This year marks the centennial of the birth of the prominent jazz arranger and composer Gil Evans. He started writing for big bands in the 1940s. He helped organize Miles Davis' "Birth of the Cool" sessions, and then arranged Miles' celebrated orchestra albums like "Sketches of Spain." Evans also had his own big bands that went electric in the '70s and '80s. Gil Evans died in 1991, but some of his rare music has been newly recorded. Our critic Kevin Whitehead has a review.

(SOUNDBITE OF MUSIC, "PUNJA")

KEVIN WHITEHEAD, BYLINE: Gil Evans' composition "Punja," previously known only by reputation. His early '60s band used to rehearse it, but never made a good recording. This new version's from the album "Centennial: Newly Discovered Works of Gil Evans," led by Evans scholar and fan Ryan Truesdell. These rarities date from the mid-1940s to the mid-'60s.

Even the music Gil Evans wrote for swing bands was sleek and airy. A godfather of cool jazz, he could make dissonance sound pretty, vanilla chords sound exotic, and a big band seem to float. This is a 1950 tune he wrote for Tommy Dorsey, "Dancing on a Great Big Rainbow."

(SOUNDBITE OF SONG, "DANCING ON A GREAT BIG RAINBOW")

WHITEHEAD: Ryan Truesdell's 14-piece orchestra with Donny McCaslin on tenor saxophone and Lewis Nash on drums. Truesdell's research turned up unheard Gil Evans scores, revised versions of a couple of pieces he'd already recorded, and one arrangement that looks forward to his collaborations with Miles Davis. A setting of Delibes' pop classic "The Maids of Cadiz" dates from 1950, seven years before the hushed version on "Miles Ahead."

(SOUNDBITE OF SONG, "THE MAIDS OF CADIZ")

WHITEHEAD: Greg Gisbert on trumpet. Other soloists on the session include Steve Wilson on alto sax, Frank Kimbrough on piano and Joe Locke on vibes. The album "Centennial" also features three fine singers. Given the current crop of cooing, low-key jazz vocalists, these Gil Evans revivals are perfectly timed.

He'd arranged the torch song "Smoking My Sad Cigarette" for the emotive singer Lucy Reed in 1957, though she didn't record it.
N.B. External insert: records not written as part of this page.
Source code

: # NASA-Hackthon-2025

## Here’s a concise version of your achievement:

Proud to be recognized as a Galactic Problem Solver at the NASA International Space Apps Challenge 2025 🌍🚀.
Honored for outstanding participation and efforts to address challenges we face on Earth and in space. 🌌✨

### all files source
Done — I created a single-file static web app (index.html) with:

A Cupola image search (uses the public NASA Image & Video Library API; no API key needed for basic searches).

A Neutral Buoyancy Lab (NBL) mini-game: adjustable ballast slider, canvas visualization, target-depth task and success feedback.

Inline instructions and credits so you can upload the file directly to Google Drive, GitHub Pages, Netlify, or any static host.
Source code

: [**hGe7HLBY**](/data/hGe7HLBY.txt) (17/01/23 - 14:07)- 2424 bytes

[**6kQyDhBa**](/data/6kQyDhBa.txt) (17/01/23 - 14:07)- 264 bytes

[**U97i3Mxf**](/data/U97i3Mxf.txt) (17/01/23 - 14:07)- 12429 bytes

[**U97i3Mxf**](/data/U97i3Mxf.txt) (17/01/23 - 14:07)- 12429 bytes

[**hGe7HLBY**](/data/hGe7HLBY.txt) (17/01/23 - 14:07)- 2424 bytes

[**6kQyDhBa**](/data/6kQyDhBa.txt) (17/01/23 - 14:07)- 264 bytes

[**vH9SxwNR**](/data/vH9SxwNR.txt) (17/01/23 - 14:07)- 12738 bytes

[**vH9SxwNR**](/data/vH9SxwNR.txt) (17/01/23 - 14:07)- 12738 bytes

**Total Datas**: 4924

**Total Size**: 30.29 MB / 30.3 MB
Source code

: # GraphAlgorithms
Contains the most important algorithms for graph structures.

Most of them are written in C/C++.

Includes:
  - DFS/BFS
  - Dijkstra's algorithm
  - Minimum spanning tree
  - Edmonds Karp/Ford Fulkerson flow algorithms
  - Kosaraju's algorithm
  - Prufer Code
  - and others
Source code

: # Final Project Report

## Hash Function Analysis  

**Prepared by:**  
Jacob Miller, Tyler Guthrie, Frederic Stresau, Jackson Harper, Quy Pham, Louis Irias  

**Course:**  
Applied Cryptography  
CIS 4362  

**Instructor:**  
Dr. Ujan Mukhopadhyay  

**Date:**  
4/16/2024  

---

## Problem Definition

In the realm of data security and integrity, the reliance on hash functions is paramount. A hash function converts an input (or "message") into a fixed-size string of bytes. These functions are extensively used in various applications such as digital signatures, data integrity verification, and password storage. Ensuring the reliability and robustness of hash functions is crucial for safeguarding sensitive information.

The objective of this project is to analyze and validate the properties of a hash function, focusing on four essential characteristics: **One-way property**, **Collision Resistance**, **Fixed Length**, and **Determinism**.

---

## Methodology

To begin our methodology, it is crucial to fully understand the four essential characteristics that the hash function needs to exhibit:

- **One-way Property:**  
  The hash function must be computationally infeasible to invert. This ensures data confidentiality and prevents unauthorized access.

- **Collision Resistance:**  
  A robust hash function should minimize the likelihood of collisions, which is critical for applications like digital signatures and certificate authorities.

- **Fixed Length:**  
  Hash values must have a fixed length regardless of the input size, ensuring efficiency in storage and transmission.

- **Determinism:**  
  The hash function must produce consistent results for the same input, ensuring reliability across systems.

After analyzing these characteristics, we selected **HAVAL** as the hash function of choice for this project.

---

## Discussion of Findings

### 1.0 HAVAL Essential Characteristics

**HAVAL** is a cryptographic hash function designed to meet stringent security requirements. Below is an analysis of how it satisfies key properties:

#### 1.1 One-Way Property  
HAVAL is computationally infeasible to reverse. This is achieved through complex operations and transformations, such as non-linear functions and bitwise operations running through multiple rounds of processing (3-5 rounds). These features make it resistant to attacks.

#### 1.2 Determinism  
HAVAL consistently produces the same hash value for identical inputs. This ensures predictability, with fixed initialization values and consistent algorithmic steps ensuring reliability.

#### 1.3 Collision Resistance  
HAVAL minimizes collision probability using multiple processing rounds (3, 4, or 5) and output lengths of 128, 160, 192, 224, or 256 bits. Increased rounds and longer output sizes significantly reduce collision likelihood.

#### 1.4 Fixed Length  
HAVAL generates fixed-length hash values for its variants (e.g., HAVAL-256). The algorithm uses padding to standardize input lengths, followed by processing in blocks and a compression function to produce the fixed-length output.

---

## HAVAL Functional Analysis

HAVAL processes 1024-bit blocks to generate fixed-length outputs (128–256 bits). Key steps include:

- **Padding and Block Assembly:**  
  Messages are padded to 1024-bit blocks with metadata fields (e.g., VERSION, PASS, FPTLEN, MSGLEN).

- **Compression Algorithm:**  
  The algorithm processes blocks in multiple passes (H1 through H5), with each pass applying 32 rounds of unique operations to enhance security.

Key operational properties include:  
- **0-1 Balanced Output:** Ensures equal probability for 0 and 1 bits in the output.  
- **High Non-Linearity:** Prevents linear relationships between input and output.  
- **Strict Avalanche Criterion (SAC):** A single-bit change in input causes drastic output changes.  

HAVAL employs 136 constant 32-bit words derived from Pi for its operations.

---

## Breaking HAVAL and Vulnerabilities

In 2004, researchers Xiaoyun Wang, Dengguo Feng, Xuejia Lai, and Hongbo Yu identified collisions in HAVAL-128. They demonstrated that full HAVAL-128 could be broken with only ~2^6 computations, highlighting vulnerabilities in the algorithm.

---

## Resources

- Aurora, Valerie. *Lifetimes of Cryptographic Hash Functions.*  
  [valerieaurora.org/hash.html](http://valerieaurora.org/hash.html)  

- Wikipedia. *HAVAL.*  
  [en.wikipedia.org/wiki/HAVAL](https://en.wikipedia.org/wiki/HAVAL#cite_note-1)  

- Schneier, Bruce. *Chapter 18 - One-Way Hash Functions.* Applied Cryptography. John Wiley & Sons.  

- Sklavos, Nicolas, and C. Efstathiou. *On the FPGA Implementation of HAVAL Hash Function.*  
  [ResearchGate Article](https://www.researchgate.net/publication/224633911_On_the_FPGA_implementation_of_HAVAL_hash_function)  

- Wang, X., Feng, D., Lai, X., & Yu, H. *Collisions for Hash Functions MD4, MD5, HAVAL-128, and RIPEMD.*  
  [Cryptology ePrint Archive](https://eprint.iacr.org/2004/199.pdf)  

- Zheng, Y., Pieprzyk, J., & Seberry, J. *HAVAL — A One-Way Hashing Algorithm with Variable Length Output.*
Kate McGarry's approach is suitably smoldering. I love that sustained piccolo note behind her, which is in the original score: the sound of a smoke alarm, decades too early.
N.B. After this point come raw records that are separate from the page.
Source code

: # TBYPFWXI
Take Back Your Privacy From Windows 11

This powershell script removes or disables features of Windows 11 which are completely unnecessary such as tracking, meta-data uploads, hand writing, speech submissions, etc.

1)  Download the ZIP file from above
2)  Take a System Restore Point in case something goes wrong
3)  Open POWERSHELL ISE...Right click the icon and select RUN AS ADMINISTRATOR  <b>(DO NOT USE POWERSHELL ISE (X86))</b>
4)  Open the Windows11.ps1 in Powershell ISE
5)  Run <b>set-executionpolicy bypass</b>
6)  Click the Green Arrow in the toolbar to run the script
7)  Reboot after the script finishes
(SOUNDBITE OF SONG, "SMOKING MY SAD CIGARETTE")

KATE MCGARRY: (Singing) Seems like someone knocking. Can you stop your rocking? But it's just the window blind. Lord, the night is haunted, when you are wanted. Your heart goes out of its mind. Looking out the window, smoking my sad cigarette. The blue smoke rings...

WHITEHEAD: Gil Evans wrote such transparent, quietly lovely harmonies. He was a natural for showcasing singers - the cooler, the better. In the '60s, he arranged "Look to the Rainbow," from the show "Finian's Rainbow," for the cool Brazilian Astrud Gilberto, who recorded a bare-bones version instead. On the remake, Luciana Souza crosses Gilberto with her onetime teacher, Dominique Eade. The singing's lovely, but check out those backgrounds.

(SOUNDBITE OF SONG, "LOOK TO THE RAINBOW")

LUCIANA SOUZA: (Singing) So I bundled my heart, and I roamed the world free, to the east with the lark, to the west with the sea. And I searched all the earth, and I scanned all the skies. But I found it at last in my own true love's eyes. Look, look, look to the rainbow. Follow it over the hills and the streams.

WHITEHEAD: In this case, the reboot beats the original. It's more richly textured, instrumentally and vocally. Gil Evans' orchestral music was about more than the notes on the page. He was proactive in the studio, coaxing the musicians along and changing details on the fly.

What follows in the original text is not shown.